[Start of section]

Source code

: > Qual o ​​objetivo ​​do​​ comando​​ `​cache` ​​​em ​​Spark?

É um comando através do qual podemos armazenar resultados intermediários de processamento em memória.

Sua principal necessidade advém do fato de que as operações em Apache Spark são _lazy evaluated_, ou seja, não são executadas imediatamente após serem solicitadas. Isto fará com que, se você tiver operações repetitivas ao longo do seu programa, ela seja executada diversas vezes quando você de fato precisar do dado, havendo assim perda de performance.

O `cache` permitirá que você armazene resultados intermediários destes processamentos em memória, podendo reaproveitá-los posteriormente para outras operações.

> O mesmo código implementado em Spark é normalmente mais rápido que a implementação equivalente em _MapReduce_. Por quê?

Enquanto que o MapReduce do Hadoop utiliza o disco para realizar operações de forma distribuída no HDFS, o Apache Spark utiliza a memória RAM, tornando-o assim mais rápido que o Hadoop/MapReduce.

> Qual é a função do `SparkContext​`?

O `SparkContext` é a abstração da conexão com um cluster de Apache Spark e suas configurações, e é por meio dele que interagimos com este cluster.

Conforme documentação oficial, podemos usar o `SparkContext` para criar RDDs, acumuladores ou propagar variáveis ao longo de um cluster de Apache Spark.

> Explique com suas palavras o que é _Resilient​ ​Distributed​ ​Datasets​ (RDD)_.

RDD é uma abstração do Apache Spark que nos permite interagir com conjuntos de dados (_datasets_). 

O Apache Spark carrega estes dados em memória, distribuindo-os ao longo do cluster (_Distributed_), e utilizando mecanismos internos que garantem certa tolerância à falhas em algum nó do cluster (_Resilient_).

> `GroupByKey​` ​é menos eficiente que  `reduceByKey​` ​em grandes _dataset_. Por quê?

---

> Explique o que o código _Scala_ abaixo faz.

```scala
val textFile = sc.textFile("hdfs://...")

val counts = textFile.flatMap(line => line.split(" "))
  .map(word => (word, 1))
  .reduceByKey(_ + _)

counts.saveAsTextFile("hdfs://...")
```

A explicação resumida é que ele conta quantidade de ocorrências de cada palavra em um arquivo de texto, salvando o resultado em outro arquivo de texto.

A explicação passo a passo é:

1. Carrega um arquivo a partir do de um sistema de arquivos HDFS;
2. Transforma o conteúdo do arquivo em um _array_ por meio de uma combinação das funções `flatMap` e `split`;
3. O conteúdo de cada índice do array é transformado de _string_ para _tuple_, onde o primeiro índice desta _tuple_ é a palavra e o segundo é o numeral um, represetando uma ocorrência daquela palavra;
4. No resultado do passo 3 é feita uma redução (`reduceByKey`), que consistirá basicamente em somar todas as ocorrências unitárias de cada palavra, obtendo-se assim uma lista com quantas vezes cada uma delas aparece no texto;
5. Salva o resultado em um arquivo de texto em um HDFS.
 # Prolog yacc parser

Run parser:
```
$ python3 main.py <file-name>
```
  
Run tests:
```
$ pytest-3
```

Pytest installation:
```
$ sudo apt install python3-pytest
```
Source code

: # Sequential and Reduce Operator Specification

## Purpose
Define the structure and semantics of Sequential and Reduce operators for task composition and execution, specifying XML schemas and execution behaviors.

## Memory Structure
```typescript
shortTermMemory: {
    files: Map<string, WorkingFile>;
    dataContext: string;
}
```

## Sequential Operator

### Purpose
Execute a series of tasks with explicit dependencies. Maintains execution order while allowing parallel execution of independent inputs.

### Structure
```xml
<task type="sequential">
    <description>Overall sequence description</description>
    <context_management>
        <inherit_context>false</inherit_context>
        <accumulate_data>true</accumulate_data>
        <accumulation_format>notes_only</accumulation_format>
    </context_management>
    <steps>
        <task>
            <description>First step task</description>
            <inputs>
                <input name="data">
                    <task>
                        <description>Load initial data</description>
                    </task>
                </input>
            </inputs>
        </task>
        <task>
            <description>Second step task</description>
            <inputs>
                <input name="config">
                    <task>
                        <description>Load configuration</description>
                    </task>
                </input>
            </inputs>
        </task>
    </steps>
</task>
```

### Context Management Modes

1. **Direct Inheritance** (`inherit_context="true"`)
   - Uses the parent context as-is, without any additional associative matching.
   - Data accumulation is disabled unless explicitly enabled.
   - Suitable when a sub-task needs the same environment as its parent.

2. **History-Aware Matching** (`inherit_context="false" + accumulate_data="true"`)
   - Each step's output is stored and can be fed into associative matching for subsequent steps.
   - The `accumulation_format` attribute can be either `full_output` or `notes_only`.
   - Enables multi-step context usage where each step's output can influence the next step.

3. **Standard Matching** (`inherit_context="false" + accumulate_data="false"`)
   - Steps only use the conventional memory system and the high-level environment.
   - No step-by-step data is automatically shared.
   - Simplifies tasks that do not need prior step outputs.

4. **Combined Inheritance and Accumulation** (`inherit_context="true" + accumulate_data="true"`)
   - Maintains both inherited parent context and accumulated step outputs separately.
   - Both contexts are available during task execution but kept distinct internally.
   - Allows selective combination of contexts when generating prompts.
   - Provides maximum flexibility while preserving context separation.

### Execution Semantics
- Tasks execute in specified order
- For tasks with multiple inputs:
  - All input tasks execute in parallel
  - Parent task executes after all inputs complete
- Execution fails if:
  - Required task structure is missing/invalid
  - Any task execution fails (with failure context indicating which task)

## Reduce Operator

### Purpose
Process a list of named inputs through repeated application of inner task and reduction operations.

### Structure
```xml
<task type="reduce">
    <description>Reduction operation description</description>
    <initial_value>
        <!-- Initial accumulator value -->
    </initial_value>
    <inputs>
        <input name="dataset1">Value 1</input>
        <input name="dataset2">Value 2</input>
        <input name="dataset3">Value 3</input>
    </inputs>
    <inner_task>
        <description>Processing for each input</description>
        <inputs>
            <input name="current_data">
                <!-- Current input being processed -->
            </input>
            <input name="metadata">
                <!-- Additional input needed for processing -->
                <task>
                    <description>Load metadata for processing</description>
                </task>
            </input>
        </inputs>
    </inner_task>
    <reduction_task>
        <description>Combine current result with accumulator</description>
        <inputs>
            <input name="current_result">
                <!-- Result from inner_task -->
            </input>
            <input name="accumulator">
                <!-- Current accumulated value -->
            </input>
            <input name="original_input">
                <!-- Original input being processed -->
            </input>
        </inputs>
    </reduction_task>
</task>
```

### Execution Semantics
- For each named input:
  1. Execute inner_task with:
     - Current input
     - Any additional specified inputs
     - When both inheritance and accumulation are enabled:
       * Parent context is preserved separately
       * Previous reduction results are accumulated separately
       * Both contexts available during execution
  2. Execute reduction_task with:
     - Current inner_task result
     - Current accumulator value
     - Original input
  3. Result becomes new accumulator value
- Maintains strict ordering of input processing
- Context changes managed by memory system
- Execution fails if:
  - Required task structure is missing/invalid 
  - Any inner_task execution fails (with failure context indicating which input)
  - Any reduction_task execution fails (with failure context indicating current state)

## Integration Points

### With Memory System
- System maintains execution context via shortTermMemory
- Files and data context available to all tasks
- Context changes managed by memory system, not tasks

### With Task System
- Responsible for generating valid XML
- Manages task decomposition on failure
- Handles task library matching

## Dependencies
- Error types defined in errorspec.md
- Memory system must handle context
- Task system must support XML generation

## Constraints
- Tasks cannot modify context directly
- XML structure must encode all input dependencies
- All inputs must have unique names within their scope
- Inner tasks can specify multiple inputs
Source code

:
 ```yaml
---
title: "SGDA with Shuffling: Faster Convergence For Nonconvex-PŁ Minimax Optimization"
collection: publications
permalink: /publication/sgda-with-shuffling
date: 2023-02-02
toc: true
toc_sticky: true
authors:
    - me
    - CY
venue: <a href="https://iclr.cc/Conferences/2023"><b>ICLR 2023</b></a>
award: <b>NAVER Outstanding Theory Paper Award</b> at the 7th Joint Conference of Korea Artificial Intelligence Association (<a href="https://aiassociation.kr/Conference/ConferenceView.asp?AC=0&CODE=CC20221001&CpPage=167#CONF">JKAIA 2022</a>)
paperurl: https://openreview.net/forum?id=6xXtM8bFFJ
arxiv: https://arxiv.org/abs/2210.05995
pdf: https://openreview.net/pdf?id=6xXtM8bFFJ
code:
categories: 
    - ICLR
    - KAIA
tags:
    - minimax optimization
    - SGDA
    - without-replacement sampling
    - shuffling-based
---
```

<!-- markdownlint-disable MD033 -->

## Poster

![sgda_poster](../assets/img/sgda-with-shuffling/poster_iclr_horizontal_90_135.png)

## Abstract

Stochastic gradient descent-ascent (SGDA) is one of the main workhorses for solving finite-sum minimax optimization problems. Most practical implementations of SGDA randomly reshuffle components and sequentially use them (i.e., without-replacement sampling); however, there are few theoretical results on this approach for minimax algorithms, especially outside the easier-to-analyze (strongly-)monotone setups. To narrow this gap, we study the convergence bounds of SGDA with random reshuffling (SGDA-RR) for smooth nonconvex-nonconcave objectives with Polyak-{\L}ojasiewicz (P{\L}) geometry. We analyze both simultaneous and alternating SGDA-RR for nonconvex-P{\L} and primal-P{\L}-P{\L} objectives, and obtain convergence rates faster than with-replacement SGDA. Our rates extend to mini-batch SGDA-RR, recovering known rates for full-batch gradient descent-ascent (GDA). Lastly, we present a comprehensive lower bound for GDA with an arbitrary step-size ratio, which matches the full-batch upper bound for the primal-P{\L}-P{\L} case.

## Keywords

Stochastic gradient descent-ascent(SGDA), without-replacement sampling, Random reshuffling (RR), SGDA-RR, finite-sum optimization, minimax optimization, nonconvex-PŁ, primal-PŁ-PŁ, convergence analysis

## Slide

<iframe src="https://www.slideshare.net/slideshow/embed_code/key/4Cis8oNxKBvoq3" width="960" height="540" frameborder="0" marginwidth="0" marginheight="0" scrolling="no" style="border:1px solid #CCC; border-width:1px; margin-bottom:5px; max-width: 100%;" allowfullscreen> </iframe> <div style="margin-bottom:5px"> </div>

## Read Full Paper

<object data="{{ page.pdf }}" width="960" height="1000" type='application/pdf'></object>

[End of section]

TASK: The result is a copy of every line above where the word "flatMap" shows up.

SOLUTION BELOW:
val counts = textFile.flatMap(line => line.split(" "))
2. Transforma o conteúdo do arquivo em um _array_ por meio de uma combinação das funções `flatMap` e `split`;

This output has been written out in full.